Agawa Canyon

anne

No ride today, plus another slow news day has me going back again to the Great Adventure, Anne’s and my big bicycle trip of 1982.  We rode for five months and in the middle of it all took off a month to lounge around the Cabin.  The highlight of that month off was the wedding of Anne and Bill.  One of the other highlights of that month was our Agawa Canyon train ride. 

The train left the station early, well at least early for us at the time, eight AM.  We had to get up and bike to the train station and be there about seven, when the train started boarding.  It was about 15 miles to get there.  About a mile of that route was over the International Bridge to Canada, followed immediately by Canadian customs.  Anyway we made it on time and the train left on time. 

The first of numerous milestones (or more accurately, wooden mile plaques) rolled by, as a reminder that we were beginning a journey that would take us 114 miles north into the Canadian wilderness.  We passed many lakes and rivers along the way (see today’s header), as well as granite rock formations through which the train appeared to barely squeeze.  For many miles, we were hemmed in on one side and then the other by trees.  But somewhere along the line, the train shot out into the open and tore along tracks supported by giant trestles that soar hundreds of feet above the valley bellow and then stopped for a photo-op.  On either side, wide expanses of lakes and forests stretched as far as the eye could see.  It is easy to understand why these vistas and panoramas inspired some of the leading Canadian artists (including the famous Group of Seven) to create some of Canada’s most notable landscape art.

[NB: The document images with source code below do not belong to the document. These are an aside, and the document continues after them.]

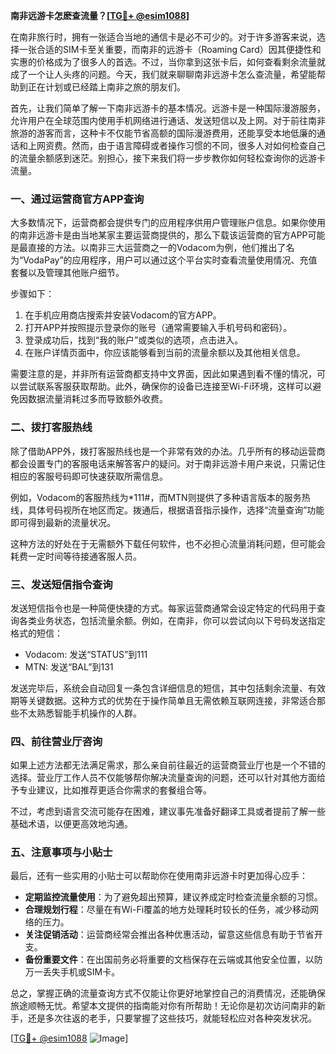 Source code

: **南非远游卡怎麽查流量？[[TG💪+ @esim1088](https://t.me/s/esim1088)]**

在南非旅行时，拥有一张适合当地的通信卡是必不可少的。对于许多游客来说，选择一张合适的SIM卡至关重要，而南非的远游卡（Roaming Card）因其便捷性和实惠的价格成为了很多人的首选。不过，当你拿到这张卡后，如何查看剩余流量就成了一个让人头疼的问题。今天，我们就来聊聊南非远游卡怎么查流量，希望能帮助到正在计划或已经踏上南非之旅的朋友们。

首先，让我们简单了解一下南非远游卡的基本情况。远游卡是一种国际漫游服务，允许用户在全球范围内使用手机网络进行通话、发送短信以及上网。对于前往南非旅游的游客而言，这种卡不仅能节省高额的国际漫游费用，还能享受本地低廉的通话和上网资费。然而，由于语言障碍或者操作习惯的不同，很多人对如何检查自己的流量余额感到迷茫。别担心，接下来我们将一步步教你如何轻松查询你的远游卡流量。

### **一、通过运营商官方APP查询**

大多数情况下，运营商都会提供专门的应用程序供用户管理账户信息。如果你使用的南非远游卡是由当地某家主要运营商提供的，那么下载该运营商的官方APP可能是最直接的方法。以南非三大运营商之一的Vodacom为例，他们推出了名为“VodaPay”的应用程序，用户可以通过这个平台实时查看流量使用情况、充值套餐以及管理其他账户细节。

步骤如下：
1. 在手机应用商店搜索并安装Vodacom的官方APP。
2. 打开APP并按照提示登录你的账号（通常需要输入手机号码和密码）。
3. 登录成功后，找到“我的账户”或类似的选项，点击进入。
4. 在账户详情页面中，你应该能够看到当前的流量余额以及其他相关信息。

需要注意的是，并非所有运营商都支持中文界面，因此如果遇到看不懂的情况，可以尝试联系客服获取帮助。此外，确保你的设备已连接至Wi-Fi环境，这样可以避免因数据流量消耗过多而导致额外收费。

### **二、拨打客服热线**

除了借助APP外，拨打客服热线也是一个非常有效的办法。几乎所有的移动运营商都会设置专门的客服电话来解答客户的疑问。对于南非远游卡用户来说，只需记住相应的客服号码即可快速获取所需信息。

例如，Vodacom的客服热线为*111#，而MTN则提供了多种语言版本的服务热线，具体号码视所在地区而定。拨通后，根据语音指示操作，选择“流量查询”功能即可得到最新的流量状况。

这种方法的好处在于无需额外下载任何软件，也不必担心流量消耗问题，但可能会耗费一定时间等待接通客服人员。

### **三、发送短信指令查询**

发送短信指令也是一种简便快捷的方式。每家运营商通常会设定特定的代码用于查询各类业务状态，包括流量余额。例如，在南非，你可以尝试向以下号码发送指定格式的短信：

- Vodacom: 发送“STATUS”到111
- MTN: 发送“BAL”到131

发送完毕后，系统会自动回复一条包含详细信息的短信，其中包括剩余流量、有效期等关键数据。这种方式的优势在于操作简单且无需依赖互联网连接，非常适合那些不太熟悉智能手机操作的人群。

### **四、前往营业厅咨询**

如果上述方法都无法满足需求，那么亲自前往最近的运营商营业厅也是一个不错的选择。营业厅工作人员不仅能够帮你解决流量查询的问题，还可以针对其他方面给予专业建议，比如推荐更适合你需求的套餐组合等。

不过，考虑到语言交流可能存在困难，建议事先准备好翻译工具或者提前了解一些基础术语，以便更高效地沟通。

### **五、注意事项与小贴士**

最后，还有一些实用的小贴士可以帮助你在使用南非远游卡时更加得心应手：

- **定期监控流量使用**：为了避免超出预算，建议养成定时检查流量余额的习惯。
- **合理规划行程**：尽量在有Wi-Fi覆盖的地方处理耗时较长的任务，减少移动网络的压力。
- **关注促销活动**：运营商经常会推出各种优惠活动，留意这些信息有助于节省开支。
- **备份重要文件**：在出国前务必将重要的文档保存在云端或其他安全位置，以防万一丢失手机或SIM卡。

总之，掌握正确的流量查询方式不仅能让你更好地掌控自己的消费情况，还能确保旅途顺畅无忧。希望本文提供的指南能对你有所帮助！无论你是初次访问南非的新手，还是多次往返的老手，只要掌握了这些技巧，就能轻松应对各种突发状况。

[[TG💪+ @esim1088](https://t.me/s/esim1088) ![Image](https://i.postimg.cc/4NQfJmqS/Snipaste-2025-05-13-00-14-12.png)]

Just after noon, we coasted 500 feet down to the park situated on the floor of the Agawa Canyon, where we stayed for almost two hours.  There was time sit down for a boxed lunch that we had bought from the railway and to follow a couple of short trails.  We grabbed our camera and followed the two trails one after the other: the Beaver Falls Trail and the Bridal Veil Falls Trail.  Above, Anne is pictured standing in front of the Bridal Veil Falls.  The falls were beautiful and very photogenic.  We also climbed up over 300 stairs to the breathtaking lookout platform, perched 250 feet above the tracks, the following picture was taken there.

agawa

After two hours we re-boarded the train and headed back.  The dawn launch, the fresh air, lunch and the rocking of the train conspired to make us sleepy, so we napped on the way back.  We re-boarded our bikes, braved the bridge again and this time American customs and rode back to the Cabin.  In the intervening years we went back and rode the train again, this time with the Boyz of Noize.  We followed the same format as before, enjoyed the train ride on the way up, exploded out of the train at the lunch stop and slept on the way back.